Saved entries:
----------------
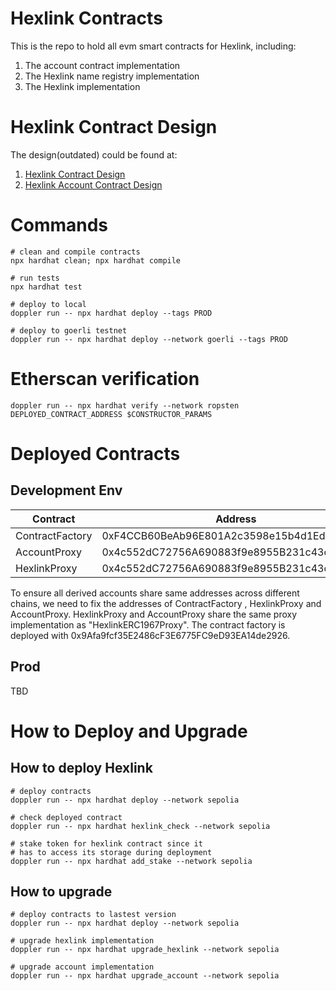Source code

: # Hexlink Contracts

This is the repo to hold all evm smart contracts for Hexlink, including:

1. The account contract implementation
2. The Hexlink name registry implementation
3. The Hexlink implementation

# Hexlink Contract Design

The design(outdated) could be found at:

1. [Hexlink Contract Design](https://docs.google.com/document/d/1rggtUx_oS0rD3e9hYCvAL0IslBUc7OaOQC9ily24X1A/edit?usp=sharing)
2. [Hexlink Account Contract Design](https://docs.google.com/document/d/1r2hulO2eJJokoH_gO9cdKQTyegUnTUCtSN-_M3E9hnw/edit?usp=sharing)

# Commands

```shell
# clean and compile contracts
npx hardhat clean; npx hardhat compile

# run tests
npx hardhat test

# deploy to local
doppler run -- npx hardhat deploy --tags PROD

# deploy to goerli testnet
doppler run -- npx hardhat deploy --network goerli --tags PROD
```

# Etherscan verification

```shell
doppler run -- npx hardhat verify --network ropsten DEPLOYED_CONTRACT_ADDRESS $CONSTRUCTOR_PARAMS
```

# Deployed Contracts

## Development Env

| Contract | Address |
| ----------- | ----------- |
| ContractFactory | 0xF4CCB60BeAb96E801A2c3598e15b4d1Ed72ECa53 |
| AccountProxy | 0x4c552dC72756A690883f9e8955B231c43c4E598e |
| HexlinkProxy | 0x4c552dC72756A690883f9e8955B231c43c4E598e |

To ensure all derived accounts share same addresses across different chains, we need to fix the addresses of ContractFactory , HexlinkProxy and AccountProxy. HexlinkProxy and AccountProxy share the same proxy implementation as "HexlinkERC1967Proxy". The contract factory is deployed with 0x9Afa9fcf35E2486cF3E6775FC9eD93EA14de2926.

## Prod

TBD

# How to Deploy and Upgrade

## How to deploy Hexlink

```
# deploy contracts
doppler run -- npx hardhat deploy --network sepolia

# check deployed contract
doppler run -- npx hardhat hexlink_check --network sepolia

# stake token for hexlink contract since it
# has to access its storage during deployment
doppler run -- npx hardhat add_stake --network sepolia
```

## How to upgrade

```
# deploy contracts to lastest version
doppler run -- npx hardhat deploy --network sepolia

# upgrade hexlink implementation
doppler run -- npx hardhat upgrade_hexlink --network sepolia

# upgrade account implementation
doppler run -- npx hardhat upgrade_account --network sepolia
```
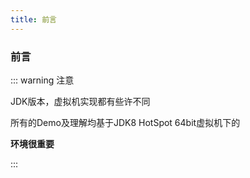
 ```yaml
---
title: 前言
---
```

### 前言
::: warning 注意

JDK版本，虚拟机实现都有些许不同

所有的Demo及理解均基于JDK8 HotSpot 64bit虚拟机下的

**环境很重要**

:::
----------------
__Prompt__
Ending at the line with "The design(outdated) could", reproduce exactly the lines that begin at the top of the data, and include no pictures.

__Answer space__
Source code

: # Hexlink Contracts

This is the repo to hold all evm smart contracts for Hexlink, including:

1. The account contract implementation
2. The Hexlink name registry implementation
3. The Hexlink implementation

# Hexlink Contract Design

The design(outdated) could be found at:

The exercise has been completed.